Le polívulo a voyagé de nombreuses années
et lui seul connaît les vagues de chaque pays.
D'autres oiseaux sont mortels, et pas très difficiles à capturer. Dans ce monde
il n'existe qu'un seul oiseau de cette espèce
au plumage blanc mêlé de bleu
il est insaisissable; éternel.
Ses lieux de prédilection sont les vagues: houle ombragée
qui bougent au gré du vent
au cœur de tous les bois.

Le polivulo est l'animal de plus beau et le plus rapide que l'on ait connu
parfait dans son vol et agile dans ses réflexes
pour éviter les branches et ne laisser trace de son nid
lorsque lassé d'un paysage, il migre ailleurs.
Dans ses voyages,
il vole plus haut que les aigles
et le mouvement de ses ailes est si doux comme imperceptible.

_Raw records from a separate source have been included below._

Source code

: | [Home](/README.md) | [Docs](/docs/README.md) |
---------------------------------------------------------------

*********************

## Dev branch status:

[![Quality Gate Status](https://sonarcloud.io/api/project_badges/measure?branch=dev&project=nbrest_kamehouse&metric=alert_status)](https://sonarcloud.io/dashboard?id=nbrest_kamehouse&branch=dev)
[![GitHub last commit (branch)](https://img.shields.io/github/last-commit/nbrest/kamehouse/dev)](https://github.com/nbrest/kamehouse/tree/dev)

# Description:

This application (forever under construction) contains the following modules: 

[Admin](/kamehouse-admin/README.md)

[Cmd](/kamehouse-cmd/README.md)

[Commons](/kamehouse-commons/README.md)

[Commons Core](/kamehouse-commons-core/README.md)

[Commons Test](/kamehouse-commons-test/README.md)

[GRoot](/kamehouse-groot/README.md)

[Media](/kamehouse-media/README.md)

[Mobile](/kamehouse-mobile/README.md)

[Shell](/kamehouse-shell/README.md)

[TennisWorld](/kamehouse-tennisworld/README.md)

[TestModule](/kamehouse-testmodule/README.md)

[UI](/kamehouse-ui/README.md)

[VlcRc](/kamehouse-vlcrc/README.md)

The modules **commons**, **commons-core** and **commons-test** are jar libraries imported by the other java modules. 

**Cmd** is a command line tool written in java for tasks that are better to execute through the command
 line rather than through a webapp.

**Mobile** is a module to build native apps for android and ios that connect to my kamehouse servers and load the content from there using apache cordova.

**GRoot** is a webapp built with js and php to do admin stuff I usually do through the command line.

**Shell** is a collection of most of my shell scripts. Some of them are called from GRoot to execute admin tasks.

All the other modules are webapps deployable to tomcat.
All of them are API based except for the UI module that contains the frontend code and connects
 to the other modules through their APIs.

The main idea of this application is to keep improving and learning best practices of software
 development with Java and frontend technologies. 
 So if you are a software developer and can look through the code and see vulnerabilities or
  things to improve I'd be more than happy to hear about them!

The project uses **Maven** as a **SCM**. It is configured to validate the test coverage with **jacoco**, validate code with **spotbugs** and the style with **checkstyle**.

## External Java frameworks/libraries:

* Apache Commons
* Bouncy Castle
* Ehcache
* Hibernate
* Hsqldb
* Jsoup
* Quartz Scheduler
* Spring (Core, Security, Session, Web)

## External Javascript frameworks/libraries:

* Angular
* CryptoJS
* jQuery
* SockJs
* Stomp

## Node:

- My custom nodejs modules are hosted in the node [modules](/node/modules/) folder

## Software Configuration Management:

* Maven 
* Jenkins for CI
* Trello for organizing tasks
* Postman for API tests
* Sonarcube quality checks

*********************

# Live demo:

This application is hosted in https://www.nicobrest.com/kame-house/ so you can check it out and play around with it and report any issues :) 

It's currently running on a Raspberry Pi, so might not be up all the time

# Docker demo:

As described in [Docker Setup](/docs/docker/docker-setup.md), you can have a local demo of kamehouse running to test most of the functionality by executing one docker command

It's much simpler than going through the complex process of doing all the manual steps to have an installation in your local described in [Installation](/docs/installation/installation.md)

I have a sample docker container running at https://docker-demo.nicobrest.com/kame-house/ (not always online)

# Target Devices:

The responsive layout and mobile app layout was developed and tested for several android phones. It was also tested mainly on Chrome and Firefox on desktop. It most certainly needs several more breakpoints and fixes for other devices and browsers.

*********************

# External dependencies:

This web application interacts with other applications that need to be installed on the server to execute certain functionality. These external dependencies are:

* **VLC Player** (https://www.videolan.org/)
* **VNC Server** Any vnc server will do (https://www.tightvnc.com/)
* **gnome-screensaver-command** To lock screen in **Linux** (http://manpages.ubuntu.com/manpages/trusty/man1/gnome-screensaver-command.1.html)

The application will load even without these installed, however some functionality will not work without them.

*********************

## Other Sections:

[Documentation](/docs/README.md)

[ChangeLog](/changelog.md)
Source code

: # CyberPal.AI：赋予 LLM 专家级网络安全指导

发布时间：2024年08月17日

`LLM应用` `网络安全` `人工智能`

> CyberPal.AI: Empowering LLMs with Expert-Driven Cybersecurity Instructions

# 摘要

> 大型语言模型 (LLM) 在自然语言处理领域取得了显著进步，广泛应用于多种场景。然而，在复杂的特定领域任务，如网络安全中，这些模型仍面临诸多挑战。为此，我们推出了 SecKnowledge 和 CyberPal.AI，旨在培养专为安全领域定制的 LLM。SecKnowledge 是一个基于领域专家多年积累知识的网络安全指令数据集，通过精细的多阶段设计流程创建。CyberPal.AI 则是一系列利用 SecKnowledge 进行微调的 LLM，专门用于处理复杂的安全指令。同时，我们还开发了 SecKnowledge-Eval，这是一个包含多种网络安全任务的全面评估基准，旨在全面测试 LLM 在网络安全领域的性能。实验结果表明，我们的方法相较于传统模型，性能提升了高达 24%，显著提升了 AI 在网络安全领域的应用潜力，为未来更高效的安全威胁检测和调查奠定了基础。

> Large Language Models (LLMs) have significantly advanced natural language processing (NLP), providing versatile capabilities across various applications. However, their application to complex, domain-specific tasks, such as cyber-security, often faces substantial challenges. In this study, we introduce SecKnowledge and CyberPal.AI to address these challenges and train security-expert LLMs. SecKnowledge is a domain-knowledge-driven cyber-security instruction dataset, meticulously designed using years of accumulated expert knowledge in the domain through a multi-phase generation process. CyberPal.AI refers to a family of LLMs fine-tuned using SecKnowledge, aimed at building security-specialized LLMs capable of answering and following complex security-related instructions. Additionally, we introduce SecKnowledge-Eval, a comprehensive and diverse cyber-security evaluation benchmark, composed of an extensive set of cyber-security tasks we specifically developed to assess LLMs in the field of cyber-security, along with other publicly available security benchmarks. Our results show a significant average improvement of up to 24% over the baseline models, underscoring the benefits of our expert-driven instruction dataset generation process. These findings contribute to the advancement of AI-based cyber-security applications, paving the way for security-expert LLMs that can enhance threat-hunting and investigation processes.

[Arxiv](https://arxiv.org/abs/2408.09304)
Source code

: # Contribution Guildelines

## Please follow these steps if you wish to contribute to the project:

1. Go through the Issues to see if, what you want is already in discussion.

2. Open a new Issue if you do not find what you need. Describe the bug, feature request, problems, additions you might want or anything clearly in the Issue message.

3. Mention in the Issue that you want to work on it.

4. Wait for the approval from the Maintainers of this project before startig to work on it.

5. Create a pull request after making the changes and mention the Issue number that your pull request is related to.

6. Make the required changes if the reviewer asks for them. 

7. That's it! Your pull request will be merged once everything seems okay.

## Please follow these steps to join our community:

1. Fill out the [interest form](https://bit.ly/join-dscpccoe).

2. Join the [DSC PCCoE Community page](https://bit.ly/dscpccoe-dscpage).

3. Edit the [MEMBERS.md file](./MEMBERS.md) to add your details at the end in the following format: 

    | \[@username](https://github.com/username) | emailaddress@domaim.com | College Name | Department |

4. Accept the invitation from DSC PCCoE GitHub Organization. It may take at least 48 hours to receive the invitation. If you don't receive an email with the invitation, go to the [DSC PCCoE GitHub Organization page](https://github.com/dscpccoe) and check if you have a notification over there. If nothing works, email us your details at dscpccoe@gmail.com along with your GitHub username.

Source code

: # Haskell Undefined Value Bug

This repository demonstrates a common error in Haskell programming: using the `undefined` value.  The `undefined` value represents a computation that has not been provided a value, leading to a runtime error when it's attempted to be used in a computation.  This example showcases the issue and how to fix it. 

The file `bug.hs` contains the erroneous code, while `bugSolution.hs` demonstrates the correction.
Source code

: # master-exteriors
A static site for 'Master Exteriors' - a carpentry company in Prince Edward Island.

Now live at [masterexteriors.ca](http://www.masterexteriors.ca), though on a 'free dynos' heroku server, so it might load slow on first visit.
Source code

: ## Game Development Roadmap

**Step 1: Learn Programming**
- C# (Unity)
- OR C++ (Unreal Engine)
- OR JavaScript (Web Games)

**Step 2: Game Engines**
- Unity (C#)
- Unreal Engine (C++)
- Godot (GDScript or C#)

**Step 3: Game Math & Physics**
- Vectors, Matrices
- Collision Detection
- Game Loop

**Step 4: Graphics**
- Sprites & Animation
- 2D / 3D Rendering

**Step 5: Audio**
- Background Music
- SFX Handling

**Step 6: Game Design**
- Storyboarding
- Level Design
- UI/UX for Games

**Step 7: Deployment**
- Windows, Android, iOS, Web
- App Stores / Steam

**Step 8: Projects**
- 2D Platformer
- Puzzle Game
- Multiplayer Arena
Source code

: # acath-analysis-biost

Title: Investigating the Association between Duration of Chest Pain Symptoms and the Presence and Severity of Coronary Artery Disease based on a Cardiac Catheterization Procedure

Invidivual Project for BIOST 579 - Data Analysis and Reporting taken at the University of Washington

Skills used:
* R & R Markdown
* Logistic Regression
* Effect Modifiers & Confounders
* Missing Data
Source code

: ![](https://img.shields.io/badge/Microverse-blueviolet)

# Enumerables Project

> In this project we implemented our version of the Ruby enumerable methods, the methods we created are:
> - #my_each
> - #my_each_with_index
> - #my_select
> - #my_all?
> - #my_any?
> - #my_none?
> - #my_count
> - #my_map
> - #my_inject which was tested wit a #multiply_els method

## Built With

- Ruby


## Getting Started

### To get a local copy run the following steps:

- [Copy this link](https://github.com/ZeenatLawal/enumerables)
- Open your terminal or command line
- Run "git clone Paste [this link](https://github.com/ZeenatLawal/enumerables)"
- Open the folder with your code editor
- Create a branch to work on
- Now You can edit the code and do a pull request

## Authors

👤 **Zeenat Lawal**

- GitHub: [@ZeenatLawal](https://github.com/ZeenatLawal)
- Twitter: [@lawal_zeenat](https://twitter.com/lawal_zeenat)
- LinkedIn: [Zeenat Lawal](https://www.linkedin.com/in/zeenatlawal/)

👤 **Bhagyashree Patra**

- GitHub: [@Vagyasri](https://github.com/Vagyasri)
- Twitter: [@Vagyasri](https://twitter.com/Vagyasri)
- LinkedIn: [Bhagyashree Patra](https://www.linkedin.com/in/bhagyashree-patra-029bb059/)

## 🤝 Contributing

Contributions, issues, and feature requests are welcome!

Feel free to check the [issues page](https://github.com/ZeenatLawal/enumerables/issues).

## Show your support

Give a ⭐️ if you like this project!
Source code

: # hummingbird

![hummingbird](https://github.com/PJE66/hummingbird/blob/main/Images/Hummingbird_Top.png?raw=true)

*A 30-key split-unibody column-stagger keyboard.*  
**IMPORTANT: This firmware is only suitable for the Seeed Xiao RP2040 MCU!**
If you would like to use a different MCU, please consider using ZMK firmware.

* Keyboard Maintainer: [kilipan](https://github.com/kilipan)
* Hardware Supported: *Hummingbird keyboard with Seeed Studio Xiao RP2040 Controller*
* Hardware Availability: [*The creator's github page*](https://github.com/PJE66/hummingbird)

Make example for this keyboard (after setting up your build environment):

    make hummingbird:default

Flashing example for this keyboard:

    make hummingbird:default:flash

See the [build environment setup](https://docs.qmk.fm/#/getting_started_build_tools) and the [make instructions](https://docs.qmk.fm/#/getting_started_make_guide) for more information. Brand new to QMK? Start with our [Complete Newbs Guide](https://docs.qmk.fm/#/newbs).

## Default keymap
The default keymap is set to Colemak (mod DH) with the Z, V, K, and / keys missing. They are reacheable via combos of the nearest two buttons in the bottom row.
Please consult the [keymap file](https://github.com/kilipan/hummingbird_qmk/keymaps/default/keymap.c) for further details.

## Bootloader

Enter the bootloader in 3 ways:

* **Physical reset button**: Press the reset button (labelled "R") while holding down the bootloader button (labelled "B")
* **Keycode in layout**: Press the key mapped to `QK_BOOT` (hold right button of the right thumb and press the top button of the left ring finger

C'est l'oiseau qui a nourri l'inspiration
de l'orient tout d'abord,
et depuis des millénaires, de plusieurs nations
du monde occidental.

Vers 1490, on apprit que sa nouvelle route était les Indes
et en 1492, les navires voguèrent très loin
pour partir à sa recherche.

II

La mer fut verre d'étoiles
qui buvait l'eau
et certains matins,
cris de mouettes et grincement d'amarres
ont empli de musique l'infini voyage aux Indes.

Au fil du temps
ces caravelles
sur l'immensité de la mer
étaient alors navires de désespoir,
feuilles emportées par le vent qui jamais ne touchent terre.

Rêves, lamentations,
et gouffre dans l'océan
sont l'antichambre de la proue
piégée par un gouvernail
qui contemple les crépuscules sans fin.

Le goût du sel
est le pain quotidien
et le souvenir de la tempête,
le soleil qui tanne la peau
dans le va-et-vient de cette blessure assoiffée.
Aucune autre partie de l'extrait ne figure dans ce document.